The top left chunk of a page is known as the “primary optical area” because that’s where a literate person’s eye is trained to go. Mind you, eyes are more like cats than dogs. They’re not easy to train. They’re easily distracted by shiny, noisy or (to bring back some jargon from a couple of prinicples ago) visually heavy objects. So in print we tend to build designs that use the eye’s trained tendency to move top to bottom, left to right. But theoretically, if you use the notion that eyes also move from dark to light, big to little shapes, you can start a page anywhere and get the reader to move through it.
This motion, in design circles, is referred to as dynamism. I admit it’s a tad pretentious.

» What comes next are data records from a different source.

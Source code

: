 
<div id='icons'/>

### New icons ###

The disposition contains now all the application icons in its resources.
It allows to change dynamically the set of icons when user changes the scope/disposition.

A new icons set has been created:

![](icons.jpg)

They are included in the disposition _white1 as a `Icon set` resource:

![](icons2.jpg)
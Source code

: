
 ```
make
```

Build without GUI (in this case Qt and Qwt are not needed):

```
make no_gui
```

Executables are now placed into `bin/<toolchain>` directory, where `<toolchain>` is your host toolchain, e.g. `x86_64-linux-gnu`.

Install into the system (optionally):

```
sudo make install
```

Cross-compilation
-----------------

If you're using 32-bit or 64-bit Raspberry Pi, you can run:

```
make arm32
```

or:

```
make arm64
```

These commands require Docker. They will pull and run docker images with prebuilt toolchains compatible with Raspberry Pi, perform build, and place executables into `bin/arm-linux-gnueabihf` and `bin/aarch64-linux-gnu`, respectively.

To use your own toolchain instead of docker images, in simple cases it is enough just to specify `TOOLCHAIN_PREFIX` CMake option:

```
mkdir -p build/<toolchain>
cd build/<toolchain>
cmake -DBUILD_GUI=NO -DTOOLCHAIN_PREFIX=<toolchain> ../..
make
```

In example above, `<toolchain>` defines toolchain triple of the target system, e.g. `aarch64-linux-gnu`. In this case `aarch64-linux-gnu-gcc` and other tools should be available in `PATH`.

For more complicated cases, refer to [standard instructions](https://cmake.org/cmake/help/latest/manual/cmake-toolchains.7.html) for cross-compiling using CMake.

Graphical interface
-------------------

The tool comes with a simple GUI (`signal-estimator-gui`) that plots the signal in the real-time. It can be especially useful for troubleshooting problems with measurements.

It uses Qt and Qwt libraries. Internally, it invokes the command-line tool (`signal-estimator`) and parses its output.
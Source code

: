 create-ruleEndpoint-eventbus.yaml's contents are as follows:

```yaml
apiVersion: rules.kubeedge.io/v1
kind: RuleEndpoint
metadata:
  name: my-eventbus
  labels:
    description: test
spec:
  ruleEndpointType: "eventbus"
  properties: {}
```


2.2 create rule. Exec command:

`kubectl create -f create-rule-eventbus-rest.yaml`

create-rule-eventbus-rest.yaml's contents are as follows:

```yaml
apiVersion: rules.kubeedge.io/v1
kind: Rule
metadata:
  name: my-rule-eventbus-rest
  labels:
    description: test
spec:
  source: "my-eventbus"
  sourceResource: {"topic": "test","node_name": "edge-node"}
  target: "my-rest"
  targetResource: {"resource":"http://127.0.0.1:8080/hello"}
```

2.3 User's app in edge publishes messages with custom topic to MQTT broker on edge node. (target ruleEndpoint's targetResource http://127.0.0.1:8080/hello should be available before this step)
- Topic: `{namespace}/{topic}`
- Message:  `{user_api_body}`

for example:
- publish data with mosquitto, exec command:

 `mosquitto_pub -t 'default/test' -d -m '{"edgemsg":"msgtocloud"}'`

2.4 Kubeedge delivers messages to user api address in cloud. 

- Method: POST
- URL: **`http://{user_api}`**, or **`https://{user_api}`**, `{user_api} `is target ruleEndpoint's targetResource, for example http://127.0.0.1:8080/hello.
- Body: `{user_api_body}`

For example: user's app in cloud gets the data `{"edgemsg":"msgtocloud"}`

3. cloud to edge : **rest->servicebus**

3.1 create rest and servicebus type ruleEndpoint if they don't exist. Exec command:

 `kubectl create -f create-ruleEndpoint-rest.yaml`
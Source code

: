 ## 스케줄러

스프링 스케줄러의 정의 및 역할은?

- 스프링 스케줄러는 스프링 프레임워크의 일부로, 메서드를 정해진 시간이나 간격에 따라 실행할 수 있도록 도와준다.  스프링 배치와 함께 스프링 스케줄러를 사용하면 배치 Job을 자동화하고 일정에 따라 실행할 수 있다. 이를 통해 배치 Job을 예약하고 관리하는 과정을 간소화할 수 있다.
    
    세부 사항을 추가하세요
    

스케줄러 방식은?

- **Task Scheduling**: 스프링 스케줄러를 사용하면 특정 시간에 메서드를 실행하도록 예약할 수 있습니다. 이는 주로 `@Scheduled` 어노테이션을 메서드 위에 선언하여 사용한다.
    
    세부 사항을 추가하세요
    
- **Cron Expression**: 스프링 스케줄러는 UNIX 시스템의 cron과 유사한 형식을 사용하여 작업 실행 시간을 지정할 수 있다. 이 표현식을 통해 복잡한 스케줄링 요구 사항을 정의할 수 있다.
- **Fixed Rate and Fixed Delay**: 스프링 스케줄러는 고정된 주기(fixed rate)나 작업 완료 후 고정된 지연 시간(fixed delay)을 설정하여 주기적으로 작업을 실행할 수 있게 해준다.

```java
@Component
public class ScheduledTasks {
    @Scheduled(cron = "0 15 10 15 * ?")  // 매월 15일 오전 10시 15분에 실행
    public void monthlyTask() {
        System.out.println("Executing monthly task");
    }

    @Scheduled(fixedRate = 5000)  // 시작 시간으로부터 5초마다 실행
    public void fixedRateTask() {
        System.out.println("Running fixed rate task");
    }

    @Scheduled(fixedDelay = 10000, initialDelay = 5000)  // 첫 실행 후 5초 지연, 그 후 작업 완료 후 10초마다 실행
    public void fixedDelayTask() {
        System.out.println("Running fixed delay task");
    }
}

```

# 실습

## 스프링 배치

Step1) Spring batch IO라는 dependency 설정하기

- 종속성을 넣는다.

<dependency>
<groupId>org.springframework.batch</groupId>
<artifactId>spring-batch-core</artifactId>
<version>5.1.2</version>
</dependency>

A good dynamic leads you through the page. A bad one leads you off the page or leaves you standing there with nowhere to go, as overly symetrical pages tend to do.
Proportion
“The lesser dimension in a plane figure is to the greater as the greater is to the sum of both.” Huh? About 1:1.4. This is some ancient law of aesthetics. You’re not supposed to break it. It applies to the shape of a page, elements within a page, where elements are placed etc. Of course, most people’s monitors aren’t in this proportion. But more on that later.
Contrast
Also known as “Emphasis.” Something on the page stands out to give the page a focus or entry point.
When two or more elements are given emphasis, they compete for the reader’s attention, cancelling each other out and encouraging people to move on. Elements cannot, however, be so large and contrasting that they squash out everything on the page.
The amount of emphasis an element gets should also correspond the importance the designer assigns to it, rather than the amount of space that needs filling.
Simplicity
Fewer elements, rather than more. One or two type faces. One or two graphics rather than a dozen. (There are web-specific reasons for this too). Enough said.
Unity
Mentionned earlier is the notion that this is not art. Good design has a unified look from page to page. Choose a headline style and stick to it. Page headers and footers (called folios in print jargon) should be consistent from page to page. Font changes should be minimal, have a purpose and be consistent.
(The web helps a lot here but in other ways causes many many problems).
Unity also means holding the page together. Nothing sends the elements of a page off in all directions quite like white space forced into the middle of a page. Watch this, especially when you’re sizing different squared off shapes like tables, frames etc.